Tuesday, March 24, 2009

Why we need a thread-safe publish/subscribe event system

Publish-subscribe event systems are a fairly common design pattern in modern computing. The concept becomes increasingly powerful in distributed systems where many nodes can subscribe to an event or topic emitted from a single node. The name publish-subscribe, or pub-sub, is used because it has a tight analogue in the real world. People with magazine or newspaper subscriptions receive updates when something is published. Because of this analogue, developers are more easily able to reason about events and why they occurred in complex software systems. In any given software system, some code will need to react to one or more events. These events can range from anything as simple as a mouse click to a complete database failure. The publish-subscribe pattern is infinitely extensible because any number of observers may subscribe to a single event. Subscriptions can also be canceled to as to offer architectural scalability in both directions; up and down. One bottleneck in a publish-subscribe framework can occur while the publishing object needs to wait until all subscribers have finished reacting to the event. In some cases, this is unavoidable such as when the publisher is expecting a value to be returned from one of the subscribers. In other cases, however, the publisher doesn't care about the subscribers or how they react to a published event. In a localized publish-subscribe system, that is, not a distributed publish-subscribe system, we could use threads for subscribers. If we were to build and use a framework such as this, where subscriptions react to events in separate threads of control, we would also need the ability to turn threading off and use the framework in the same way and have it still be functional. This is because threading is simply not an option in every scenario.

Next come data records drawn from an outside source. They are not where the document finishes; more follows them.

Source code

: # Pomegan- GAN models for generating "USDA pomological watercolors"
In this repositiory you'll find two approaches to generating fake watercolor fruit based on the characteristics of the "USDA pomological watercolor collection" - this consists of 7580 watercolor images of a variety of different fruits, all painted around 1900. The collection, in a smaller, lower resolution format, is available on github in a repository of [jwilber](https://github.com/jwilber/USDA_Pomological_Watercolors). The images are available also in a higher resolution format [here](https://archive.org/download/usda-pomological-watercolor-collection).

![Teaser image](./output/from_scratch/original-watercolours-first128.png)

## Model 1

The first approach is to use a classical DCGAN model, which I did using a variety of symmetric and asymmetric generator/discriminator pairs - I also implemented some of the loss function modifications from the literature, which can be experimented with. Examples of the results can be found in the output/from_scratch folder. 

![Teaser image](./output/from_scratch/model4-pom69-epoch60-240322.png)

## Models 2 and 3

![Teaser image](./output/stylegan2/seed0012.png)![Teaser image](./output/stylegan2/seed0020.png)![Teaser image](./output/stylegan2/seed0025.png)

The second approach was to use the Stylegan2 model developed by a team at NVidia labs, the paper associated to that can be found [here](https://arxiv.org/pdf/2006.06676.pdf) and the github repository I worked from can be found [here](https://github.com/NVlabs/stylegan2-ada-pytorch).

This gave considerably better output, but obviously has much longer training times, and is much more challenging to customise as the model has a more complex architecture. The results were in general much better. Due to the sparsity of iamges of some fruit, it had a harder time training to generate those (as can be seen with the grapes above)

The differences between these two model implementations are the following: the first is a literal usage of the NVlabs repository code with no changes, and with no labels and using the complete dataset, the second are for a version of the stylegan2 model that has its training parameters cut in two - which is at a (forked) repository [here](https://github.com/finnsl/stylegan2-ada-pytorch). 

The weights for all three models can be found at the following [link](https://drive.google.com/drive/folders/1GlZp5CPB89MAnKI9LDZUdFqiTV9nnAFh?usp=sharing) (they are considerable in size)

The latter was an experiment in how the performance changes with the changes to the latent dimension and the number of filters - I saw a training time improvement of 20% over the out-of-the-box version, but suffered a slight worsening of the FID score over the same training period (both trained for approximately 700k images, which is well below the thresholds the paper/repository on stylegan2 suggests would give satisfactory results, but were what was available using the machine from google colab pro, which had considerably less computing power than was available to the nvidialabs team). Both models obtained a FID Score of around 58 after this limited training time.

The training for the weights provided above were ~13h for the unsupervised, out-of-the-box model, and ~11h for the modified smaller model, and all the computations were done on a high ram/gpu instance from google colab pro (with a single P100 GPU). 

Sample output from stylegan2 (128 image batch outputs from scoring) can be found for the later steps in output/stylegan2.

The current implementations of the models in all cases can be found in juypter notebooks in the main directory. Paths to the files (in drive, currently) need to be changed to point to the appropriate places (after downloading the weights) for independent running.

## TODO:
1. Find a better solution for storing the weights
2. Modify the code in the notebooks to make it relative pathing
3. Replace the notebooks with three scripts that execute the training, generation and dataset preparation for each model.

The boduch Python library offers a publish-subscribe event system such as this. The library is still in it's infancy but has the ability to run subscription event handles in new threads on control. The threading capability can also be switched on and off. The same code using the library can be run in either mode. Events are declared by specializing a base "Event" class. Likewise, event handles, or subscriptions, are declared by specializing a base "Handle" class. Developers can then subscribe to an event by passing an event class and a handle class to the subscribe function. Multiple handles may be listening to a given event type and if running in threaded mode, each handle will start a new thread of control. There are limits on the number of threads that are allowed to be run at a given time but this can be adjusted either manually or pragmatically. When running in threaded mode, or non-threaded mode for that matter, published events may be specified as atomic. This really only as an effect when the event system is running in threaded mode because it forces all handles for that particular event to run in the publisher's thread. When running in non-threaded mode, atomic publications are idempotent.

As mentioned earlier, there are several limitations to the boduch library since it is still in its infancy as a project. For instance, there is no way to specify a filter for event subscriptions. Subscribers may want to react to event types based on data contained within the event instance. In turn, there is no way to tack the source object that emitted the event. Finally, there is no real guarantee that proper ordering will be preserved when running in threaded mode. However, this can be worked-around. I haven't actually encountered a scenario where the ordering of instructions have been defective when running in threaded mode. This doesn't mean it is possible. I actually hope I do some day so I can incorporate more built in safety in the library.